Trump seems unlikely to change, either, for both personal and political reasons. The New York businessman is notoriously thin-skinned and cannot restrain himself from raging at critics. "If somebody hits me, I have to hit them back," he explained last year on Fox News.

Politically, Trump's hostile attitude toward the media has done little to damage him among his core backers, as 87 percent of Republicans approve of his job performance and 75 percent of Trump supporters view him as more credible than his media adversaries. "You lost," was the taunt conservative author Anna Maria Perez dished to the media in a February 26 social media missive. "Get over it." As long as Trump remains popular with Republican voters, the party's leaders in the U.S. Congress are likely to remain loyal to the Trump agenda, from immigration curbs to trade tensions with China.

Republican consultant Mackowiak acknowledged that both the Trump White House and the media have made mistakes, both factual and tactical. "Part of me says this pace and hysteria cannot be sustained for four years, and so therefore, I expect that we will settle into a more traditional manner of White House coverage with a better relationship between the White House and the press corps," he said.

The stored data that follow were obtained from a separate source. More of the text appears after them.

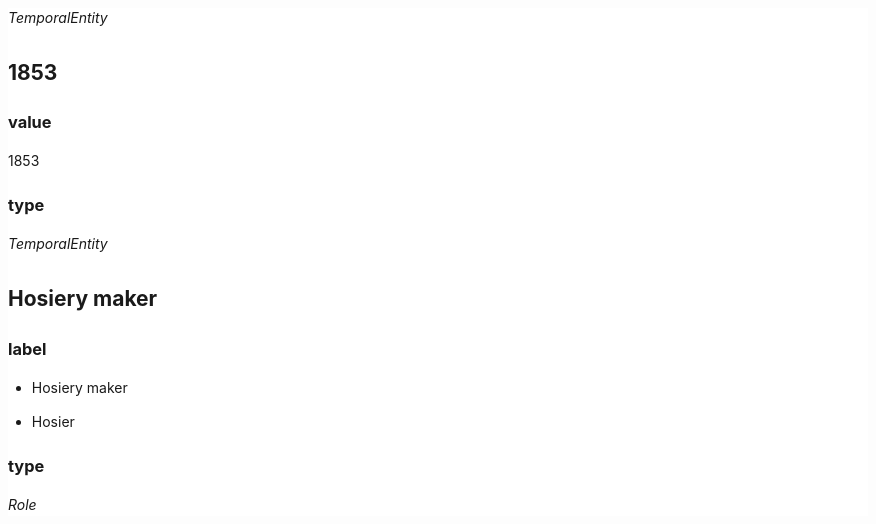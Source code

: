 
*TemporalEntity*

## 1853

### value


1853

### type


*TemporalEntity*

## Hosiery maker

### label

 - Hosiery maker

 - Hosier

### type


*Role*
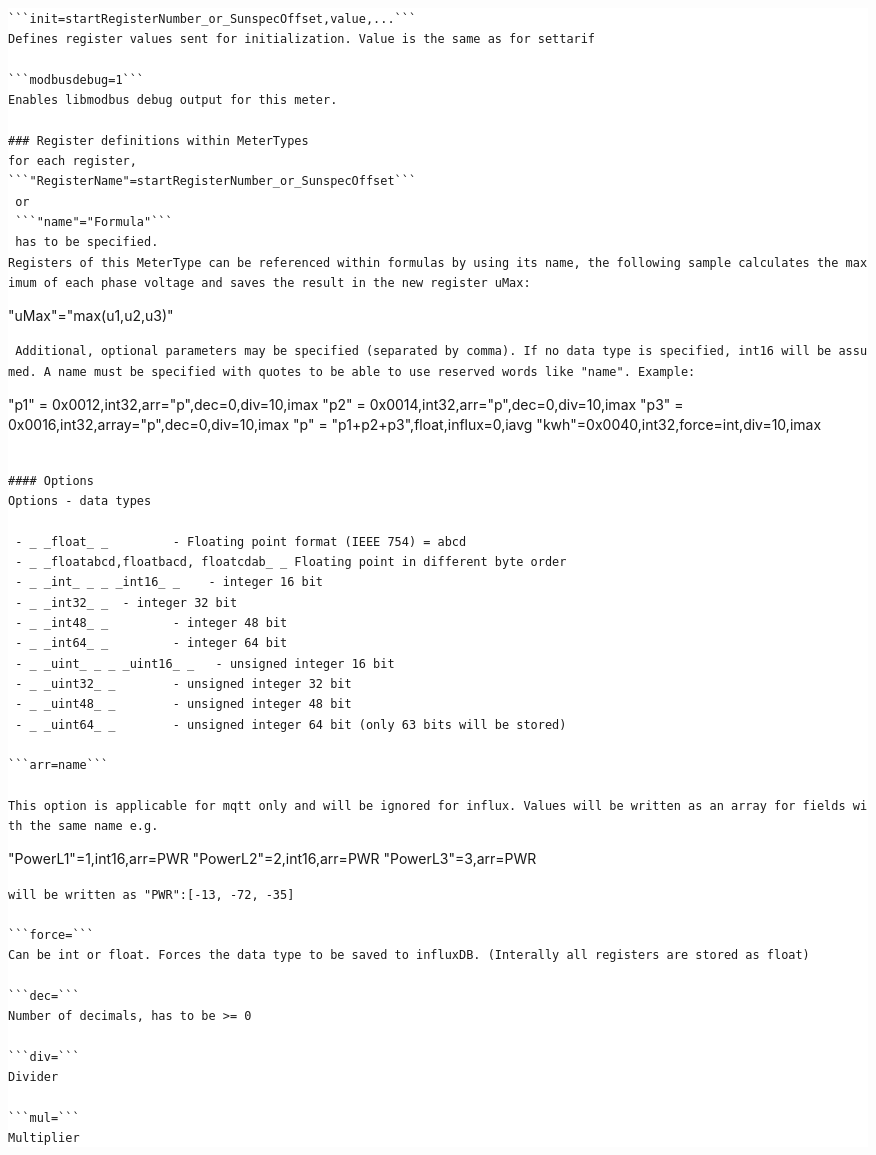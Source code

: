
 ```
```init=startRegisterNumber_or_SunspecOffset,value,...```
Defines register values sent for initialization. Value is the same as for settarif

```modbusdebug=1```
Enables libmodbus debug output for this meter.

### Register definitions within MeterTypes
for each register,
```"RegisterName"=startRegisterNumber_or_SunspecOffset```
 or
 ```"name"="Formula"```
 has to be specified.
Registers of this MeterType can be referenced within formulas by using its name, the following sample calculates the maximum of each phase voltage and saves the result in the new register uMax:
```
"uMax"="max(u1,u2,u3)"
```
 Additional, optional parameters may be specified (separated by comma). If no data type is specified, int16 will be assumed. A name must be specified with quotes to be able to use reserved words like "name". Example:
 ```
"p1" = 0x0012,int32,arr="p",dec=0,div=10,imax
"p2" = 0x0014,int32,arr="p",dec=0,div=10,imax
"p3" = 0x0016,int32,array="p",dec=0,div=10,imax
"p" = "p1+p2+p3",float,influx=0,iavg
"kwh"=0x0040,int32,force=int,div=10,imax
```

#### Options
Options - data types

 - _ _float_ _         - Floating point format (IEEE 754) = abcd
 - _ _floatabcd,floatbacd, floatcdab_ _ Floating point in different byte order
 - _ _int_ _ _ _int16_ _	- integer 16 bit
 - _ _int32_ _	- integer 32 bit
 - _ _int48_ _         - integer 48 bit
 - _ _int64_ _         - integer 64 bit
 - _ _uint_ _ _ _uint16_ _   - unsigned integer 16 bit
 - _ _uint32_ _        - unsigned integer 32 bit
 - _ _uint48_ _        - unsigned integer 48 bit
 - _ _uint64_ _        - unsigned integer 64 bit (only 63 bits will be stored)

```arr=name```

This option is applicable for mqtt only and will be ignored for influx. Values will be written as an array for fields with the same name e.g.
```
"PowerL1"=1,int16,arr=PWR
"PowerL2"=2,int16,arr=PWR
"PowerL3"=3,arr=PWR
```
will be written as "PWR":[-13, -72, -35]

```force=```
Can be int or float. Forces the data type to be saved to influxDB. (Interally all registers are stored as float)

```dec=```
Number of decimals, has to be >= 0

```div=```
Divider

```mul=```
Multiplier

```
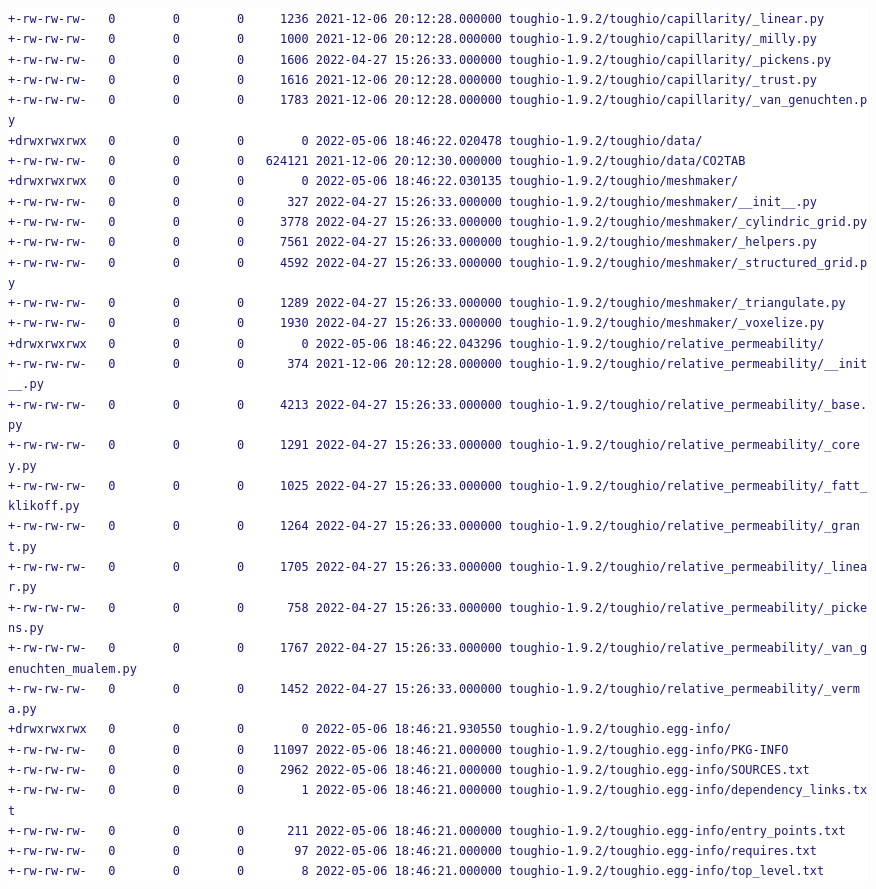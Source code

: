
 ```diff
+-rw-rw-rw-   0        0        0     1236 2021-12-06 20:12:28.000000 toughio-1.9.2/toughio/capillarity/_linear.py
+-rw-rw-rw-   0        0        0     1000 2021-12-06 20:12:28.000000 toughio-1.9.2/toughio/capillarity/_milly.py
+-rw-rw-rw-   0        0        0     1606 2022-04-27 15:26:33.000000 toughio-1.9.2/toughio/capillarity/_pickens.py
+-rw-rw-rw-   0        0        0     1616 2021-12-06 20:12:28.000000 toughio-1.9.2/toughio/capillarity/_trust.py
+-rw-rw-rw-   0        0        0     1783 2021-12-06 20:12:28.000000 toughio-1.9.2/toughio/capillarity/_van_genuchten.py
+drwxrwxrwx   0        0        0        0 2022-05-06 18:46:22.020478 toughio-1.9.2/toughio/data/
+-rw-rw-rw-   0        0        0   624121 2021-12-06 20:12:30.000000 toughio-1.9.2/toughio/data/CO2TAB
+drwxrwxrwx   0        0        0        0 2022-05-06 18:46:22.030135 toughio-1.9.2/toughio/meshmaker/
+-rw-rw-rw-   0        0        0      327 2022-04-27 15:26:33.000000 toughio-1.9.2/toughio/meshmaker/__init__.py
+-rw-rw-rw-   0        0        0     3778 2022-04-27 15:26:33.000000 toughio-1.9.2/toughio/meshmaker/_cylindric_grid.py
+-rw-rw-rw-   0        0        0     7561 2022-04-27 15:26:33.000000 toughio-1.9.2/toughio/meshmaker/_helpers.py
+-rw-rw-rw-   0        0        0     4592 2022-04-27 15:26:33.000000 toughio-1.9.2/toughio/meshmaker/_structured_grid.py
+-rw-rw-rw-   0        0        0     1289 2022-04-27 15:26:33.000000 toughio-1.9.2/toughio/meshmaker/_triangulate.py
+-rw-rw-rw-   0        0        0     1930 2022-04-27 15:26:33.000000 toughio-1.9.2/toughio/meshmaker/_voxelize.py
+drwxrwxrwx   0        0        0        0 2022-05-06 18:46:22.043296 toughio-1.9.2/toughio/relative_permeability/
+-rw-rw-rw-   0        0        0      374 2021-12-06 20:12:28.000000 toughio-1.9.2/toughio/relative_permeability/__init__.py
+-rw-rw-rw-   0        0        0     4213 2022-04-27 15:26:33.000000 toughio-1.9.2/toughio/relative_permeability/_base.py
+-rw-rw-rw-   0        0        0     1291 2022-04-27 15:26:33.000000 toughio-1.9.2/toughio/relative_permeability/_corey.py
+-rw-rw-rw-   0        0        0     1025 2022-04-27 15:26:33.000000 toughio-1.9.2/toughio/relative_permeability/_fatt_klikoff.py
+-rw-rw-rw-   0        0        0     1264 2022-04-27 15:26:33.000000 toughio-1.9.2/toughio/relative_permeability/_grant.py
+-rw-rw-rw-   0        0        0     1705 2022-04-27 15:26:33.000000 toughio-1.9.2/toughio/relative_permeability/_linear.py
+-rw-rw-rw-   0        0        0      758 2022-04-27 15:26:33.000000 toughio-1.9.2/toughio/relative_permeability/_pickens.py
+-rw-rw-rw-   0        0        0     1767 2022-04-27 15:26:33.000000 toughio-1.9.2/toughio/relative_permeability/_van_genuchten_mualem.py
+-rw-rw-rw-   0        0        0     1452 2022-04-27 15:26:33.000000 toughio-1.9.2/toughio/relative_permeability/_verma.py
+drwxrwxrwx   0        0        0        0 2022-05-06 18:46:21.930550 toughio-1.9.2/toughio.egg-info/
+-rw-rw-rw-   0        0        0    11097 2022-05-06 18:46:21.000000 toughio-1.9.2/toughio.egg-info/PKG-INFO
+-rw-rw-rw-   0        0        0     2962 2022-05-06 18:46:21.000000 toughio-1.9.2/toughio.egg-info/SOURCES.txt
+-rw-rw-rw-   0        0        0        1 2022-05-06 18:46:21.000000 toughio-1.9.2/toughio.egg-info/dependency_links.txt
+-rw-rw-rw-   0        0        0      211 2022-05-06 18:46:21.000000 toughio-1.9.2/toughio.egg-info/entry_points.txt
+-rw-rw-rw-   0        0        0       97 2022-05-06 18:46:21.000000 toughio-1.9.2/toughio.egg-info/requires.txt
+-rw-rw-rw-   0        0        0        8 2022-05-06 18:46:21.000000 toughio-1.9.2/toughio.egg-info/top_level.txt
```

But, signs of rapprochement have yet to appear. Jake Tapper, a CNN anchor, on February 24 directly challenged Trump's media strategy. "There's a word for that kind of thinking," he told his viewers. "The word is un-American." The White House, too, seems to be reveling in the rugged repartee. Top Trump aide Bannon predicts the situation is "going to get worse everyday."

Mackowiak said the rising tensions are corrosive to the U.S. system of government. "We need a vibrant, honest, ethical, dogged and independent media in the United States," he said. "But in many ways, the press corps is behaving like an opposition party, and that is not good for the country."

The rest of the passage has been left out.